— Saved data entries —
■ ■ ■ ■ ■

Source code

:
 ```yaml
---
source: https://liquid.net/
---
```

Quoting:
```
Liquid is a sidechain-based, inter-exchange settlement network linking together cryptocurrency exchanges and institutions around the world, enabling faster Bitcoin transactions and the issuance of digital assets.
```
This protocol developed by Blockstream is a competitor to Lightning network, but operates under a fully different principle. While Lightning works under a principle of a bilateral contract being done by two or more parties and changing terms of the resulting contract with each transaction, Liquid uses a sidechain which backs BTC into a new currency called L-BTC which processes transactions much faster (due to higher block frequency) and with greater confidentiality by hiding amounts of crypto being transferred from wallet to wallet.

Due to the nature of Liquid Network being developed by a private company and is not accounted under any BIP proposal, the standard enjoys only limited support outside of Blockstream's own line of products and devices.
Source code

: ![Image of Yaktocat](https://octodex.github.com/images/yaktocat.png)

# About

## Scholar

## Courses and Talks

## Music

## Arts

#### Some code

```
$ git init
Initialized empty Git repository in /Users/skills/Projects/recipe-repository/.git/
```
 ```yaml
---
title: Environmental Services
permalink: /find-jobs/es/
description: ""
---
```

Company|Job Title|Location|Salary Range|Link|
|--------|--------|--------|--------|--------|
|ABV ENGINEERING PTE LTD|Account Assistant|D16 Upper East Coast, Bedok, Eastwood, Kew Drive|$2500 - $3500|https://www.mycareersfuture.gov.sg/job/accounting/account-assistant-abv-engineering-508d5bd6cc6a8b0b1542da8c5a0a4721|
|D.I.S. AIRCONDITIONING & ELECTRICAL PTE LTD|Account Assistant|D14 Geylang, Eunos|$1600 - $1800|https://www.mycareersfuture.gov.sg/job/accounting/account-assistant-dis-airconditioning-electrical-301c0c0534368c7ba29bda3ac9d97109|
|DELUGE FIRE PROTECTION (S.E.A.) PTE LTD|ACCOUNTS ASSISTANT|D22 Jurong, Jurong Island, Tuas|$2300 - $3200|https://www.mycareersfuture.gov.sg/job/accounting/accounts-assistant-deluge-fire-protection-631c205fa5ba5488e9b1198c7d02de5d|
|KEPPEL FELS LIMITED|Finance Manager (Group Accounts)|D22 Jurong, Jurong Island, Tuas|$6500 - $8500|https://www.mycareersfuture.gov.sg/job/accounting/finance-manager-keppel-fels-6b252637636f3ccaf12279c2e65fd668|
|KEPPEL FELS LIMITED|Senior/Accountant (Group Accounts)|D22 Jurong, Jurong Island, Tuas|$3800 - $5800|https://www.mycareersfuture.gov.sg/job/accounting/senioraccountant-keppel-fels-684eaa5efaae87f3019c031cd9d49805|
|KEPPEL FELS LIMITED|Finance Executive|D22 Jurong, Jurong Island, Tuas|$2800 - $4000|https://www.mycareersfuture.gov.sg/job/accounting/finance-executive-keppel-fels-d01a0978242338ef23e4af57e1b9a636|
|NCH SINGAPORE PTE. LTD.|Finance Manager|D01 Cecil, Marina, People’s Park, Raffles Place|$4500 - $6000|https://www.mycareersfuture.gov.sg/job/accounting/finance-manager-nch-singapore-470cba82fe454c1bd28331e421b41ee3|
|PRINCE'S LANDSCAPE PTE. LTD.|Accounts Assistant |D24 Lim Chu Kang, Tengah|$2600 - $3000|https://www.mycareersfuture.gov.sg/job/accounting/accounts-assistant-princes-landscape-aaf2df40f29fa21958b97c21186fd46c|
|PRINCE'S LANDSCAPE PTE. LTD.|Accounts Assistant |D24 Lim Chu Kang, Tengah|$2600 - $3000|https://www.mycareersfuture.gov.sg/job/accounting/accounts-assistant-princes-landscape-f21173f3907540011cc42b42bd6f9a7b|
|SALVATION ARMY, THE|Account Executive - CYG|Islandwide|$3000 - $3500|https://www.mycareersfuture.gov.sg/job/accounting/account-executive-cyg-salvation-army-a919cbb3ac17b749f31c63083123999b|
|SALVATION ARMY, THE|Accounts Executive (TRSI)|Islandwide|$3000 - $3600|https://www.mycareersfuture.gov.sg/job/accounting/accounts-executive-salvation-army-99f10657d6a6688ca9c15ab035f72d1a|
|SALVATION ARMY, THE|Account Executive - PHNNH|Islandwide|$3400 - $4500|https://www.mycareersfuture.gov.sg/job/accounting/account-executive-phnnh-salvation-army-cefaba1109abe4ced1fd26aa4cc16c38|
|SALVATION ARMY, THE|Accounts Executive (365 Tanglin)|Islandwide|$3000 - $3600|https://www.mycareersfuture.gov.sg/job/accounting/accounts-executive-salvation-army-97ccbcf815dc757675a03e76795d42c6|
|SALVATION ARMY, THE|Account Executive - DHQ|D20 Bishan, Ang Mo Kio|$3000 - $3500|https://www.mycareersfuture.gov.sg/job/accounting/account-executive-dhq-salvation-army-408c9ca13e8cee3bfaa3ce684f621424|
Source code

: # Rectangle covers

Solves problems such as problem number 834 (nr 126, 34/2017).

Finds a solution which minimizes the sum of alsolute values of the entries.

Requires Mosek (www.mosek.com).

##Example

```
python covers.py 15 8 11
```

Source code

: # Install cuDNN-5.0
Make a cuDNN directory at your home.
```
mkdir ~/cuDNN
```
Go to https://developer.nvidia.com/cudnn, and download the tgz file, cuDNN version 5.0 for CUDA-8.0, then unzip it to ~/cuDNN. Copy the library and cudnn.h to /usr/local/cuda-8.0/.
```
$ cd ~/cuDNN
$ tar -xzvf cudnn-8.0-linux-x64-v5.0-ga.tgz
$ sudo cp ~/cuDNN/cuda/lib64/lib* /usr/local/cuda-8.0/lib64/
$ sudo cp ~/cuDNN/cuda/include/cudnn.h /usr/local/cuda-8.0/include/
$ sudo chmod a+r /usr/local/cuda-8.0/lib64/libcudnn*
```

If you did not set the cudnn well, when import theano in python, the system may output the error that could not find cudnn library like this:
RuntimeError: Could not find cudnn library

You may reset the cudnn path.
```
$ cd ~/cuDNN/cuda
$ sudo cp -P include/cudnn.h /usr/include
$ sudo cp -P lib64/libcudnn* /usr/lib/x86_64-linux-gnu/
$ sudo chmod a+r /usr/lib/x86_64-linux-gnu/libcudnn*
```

■ ■ ■ ■ ■

— WHAT YOU SHOULD DO —
A single figure is required: the number of lines in the data where the word "python" occurs.

— RESULT OF THE TASK —
2